Your task is to copy each line of the material that holds the word "DoxyCompactItemize".
★ ★ ★ ★ ★
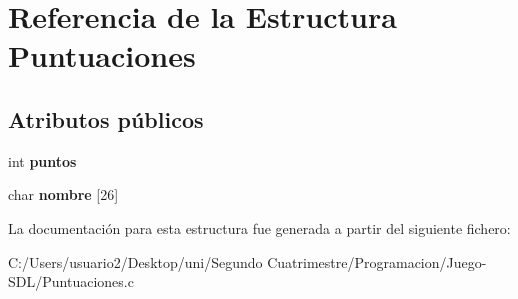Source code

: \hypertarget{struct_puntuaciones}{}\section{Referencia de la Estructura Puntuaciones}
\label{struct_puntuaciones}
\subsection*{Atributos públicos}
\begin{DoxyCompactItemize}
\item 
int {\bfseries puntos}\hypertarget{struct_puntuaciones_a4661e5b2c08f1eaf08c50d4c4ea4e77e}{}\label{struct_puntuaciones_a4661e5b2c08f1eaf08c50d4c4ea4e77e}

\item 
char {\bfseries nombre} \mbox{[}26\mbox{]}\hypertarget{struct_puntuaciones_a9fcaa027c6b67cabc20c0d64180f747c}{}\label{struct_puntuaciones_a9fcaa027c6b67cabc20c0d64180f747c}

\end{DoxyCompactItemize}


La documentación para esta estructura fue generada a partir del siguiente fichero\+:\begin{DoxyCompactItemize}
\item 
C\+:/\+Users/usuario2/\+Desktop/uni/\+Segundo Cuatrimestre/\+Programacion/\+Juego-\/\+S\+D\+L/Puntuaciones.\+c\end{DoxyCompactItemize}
★ ★ ★ ★ ★
→ **PROBLEM SOLUTION**
\begin{DoxyCompactItemize}
\end{DoxyCompactItemize}
La documentación para esta estructura fue generada a partir del siguiente fichero\+:\begin{DoxyCompactItemize}
C\+:/\+Users/usuario2/\+Desktop/uni/\+Segundo Cuatrimestre/\+Programacion/\+Juego-\/\+S\+D\+L/Puntuaciones.\+c\end{DoxyCompactItemize}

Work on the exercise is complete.